Although I'm using JAVA Apache to get the Landsat files downloaded, I was facing the same problem there. Here is how I got it running again. Might be helpful for you as well:
The __ncforminfo
token is not important, runs even without posting this token. The csrf_token must be read out and submitted again. The important change for me was to send the whole header information again when posting the username and password together with the csrf token. Here is the JAVA code, for completeness:
HttpClientContext context = HttpClientContext.create();
CookieStore cookieStore = new BasicCookieStore();
context.setCookieStore(cookieStore);
CloseableHttpClient client = HttpClientBuilder.create().build();
HttpGet get = new HttpGet("https://ers.cr.usgs.gov/login/");
get.setHeader("Accept", "text/html,application/xhtml+xml,application/xml;q=0.9,*/*;q=0.8");
HttpResponse response = client.execute(get, context);
Get the information for the csrf token from the response of the GET method.
List<NameValuePair> paramList = new ArrayList<NameValuePair>();
paramList.add(new BasicNameValuePair("username", user));
paramList.add(new BasicNameValuePair("password", pwd));
paramList.add(new BasicNameValuePair("csrf_token", csrf_token));
HttpPost post = new HttpPost("https://ers.cr.usgs.gov/login/");
post.setHeaders(get.getAllHeaders());
UrlEncodedFormEntity urlEncodedFormEntity = new UrlEncodedFormEntity(paramList, "UTF-8");
post.setEntity(urlEncodedFormEntity);
HttpResponse response2 = client.execute(post, context);
This gives me a 302, ready for download the files. Hope this will help. Good luck, Gunther
I did a quick fix in case anyone needs this. I'm sure Olivier will make this much cleaner.
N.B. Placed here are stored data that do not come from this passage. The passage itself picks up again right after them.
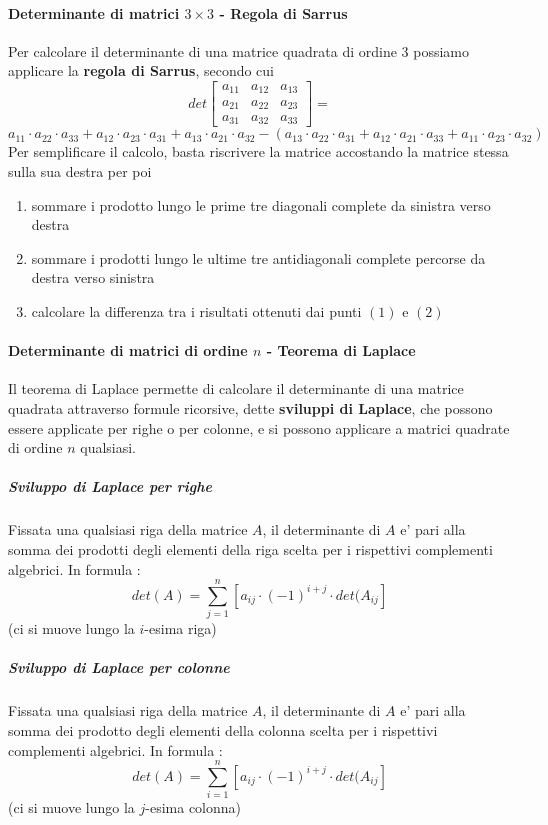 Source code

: \documentclass[a4paper, 10pt]{article}
\begin{document}
	\paragraph*{Determinante di matrici $3 \times 3$ - Regola di Sarrus}
	Per calcolare il determinante di una matrice quadrata di ordine 3 possiamo applicare la \textbf{regola di Sarrus}, 
	secondo cui
	\[ det \begin{bmatrix} a_{11} & a_{12} & a_{13} \\ a_{21} & a_{22} & a_{23} \\ a_{31} & a_{32} & a_{33} \end{bmatrix} = \]
	\[ a_{11} \cdot a_{22} \cdot a_{33} + a_{12} \cdot a_{23} \cdot a_{31} + a_{13} \cdot a_{21} \cdot a_{32} - (
	a_{13} \cdot a_{22} \cdot a_{31} + a_{12} \cdot a_{21} \cdot a_{33} + a_{11} \cdot a_{23} \cdot a_{32}) \]
	Per semplificare il calcolo, basta riscrivere la matrice accostando la matrice stessa sulla sua destra per poi
	\begin{enumerate}
		\item sommare i prodotto lungo le prime tre diagonali complete da sinistra verso destra
		\item sommare i prodotti lungo le ultime tre antidiagonali complete percorse da destra verso sinistra
		\item calcolare la differenza tra i risultati ottenuti dai punti $(1)$ e $(2)$
	\end{enumerate}	
	\paragraph*{Determinante di matrici di ordine $n$ - Teorema di Laplace}
	Il teorema di Laplace permette di calcolare il determinante di una matrice quadrata attraverso formule ricorsive, dette
	\textbf{sviluppi di Laplace}, che possono essere applicate per righe o per colonne, e si possono applicare a 
	matrici quadrate di ordine $n$ qualsiasi.

	\subparagraph*{Sviluppo di Laplace per righe}
	Fissata una qualsiasi riga della matrice $A$, il determinante di $A$ e' pari alla somma dei prodotti degli elementi 
	della riga scelta per i rispettivi complementi algebrici. In formula : 
	\[ det(A) = \sum_{j=1}^{n} [a_{ij} \cdot (-1)^{i + j} \cdot det(A_{ij}] \]
	(ci si muove lungo la $i$-esima riga)
	
	\subparagraph*{Sviluppo di Laplace per colonne}
	Fissata una qualsiasi riga della matrice $A$, il determinante di $A$ e' pari alla somma dei prodotto degli elementi 
	della colonna scelta per i rispettivi complementi algebrici. In formula : 
	\[ det(A) = \sum_{i=1}^{n} [a_{ij} \cdot (-1)^{i + j} \cdot det(A_{ij}] \]
	(ci si muove lungo la $j$-esima colonna)
	
\end{document}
I had to pip install BeautifulSoup to parse the html.
If you need this going asap this works for me.
def connect_earthexplorer_no_proxy(usgs):
cookies = urllib2.HTTPCookieProcessor()
opener = urllib2.build_opener(cookies)
urllib2.install_opener(opener)
soup = BeautifulSoup(urllib2.urlopen("https://ers.cr.usgs.gov/login").read())
token = soup.find('input', {'name': 'csrf_token'})
params = urllib.urlencode(dict(username=usgs['account'],password= usgs['passwd'], csrf_token=token['value']))
request = urllib2.Request("https://ers.cr.usgs.gov/login", params, headers={})
f = urllib2.urlopen(request)
data = f.read()
f.close()
if data.find('You must sign in as a registered user to download data or place orders for USGS EROS products')>0 :
print "Authentification failed"
sys.exit(-1)
return
Thanks a lot Mike, It looks much simpler now, and it works !. I did not know this BeautifulSoup library. The only drawback is that we need to install it. Olivier
Here is an alternative using regex (not as robust, but with no external dependency):
import re
...
data = urllib2.urlopen("https://ers.cr.usgs.gov/login").read()
m = re.search(r'<input .*?name="csrf_token".*?value="(.*?)"', data)
if m:
token = m.group(1)
Another possible alternative that doesn't require external dependencies is https://docs.python.org/2/library/htmlparser.html
Nice using regex! I was going to look into that today.
@mkmitchell
I get TypeError: 'module' object is not callable
using your code posted above. any idea how to solve this?
I am testing the suggestion of dswanepoel, which seems to work well. That will enable to avoid the BeautifulSoup (no Soup in summer ;) )
I will push the new version soon. I still need to test with the proxy version Olivier
Done.
Dear Mr. Hagolle, I used the Landsat-8 download script (with a list of products in inputs) a few months ago without problem. Today after one or two downloads, I get this error: "CSRF_Token not found". Is it a limitation on USGS side? Thanks for your help. Christophe
Is anyone else experiencing 'USGS not currently responding to requests'?
When catching the error it is giving me a 403 Forbidden.
My user name and password are working in Earth Explorer web interface when I try download the exact file using the link LANDSAT-Download generates.
I have logged out of Earth Explorer before using this script as well.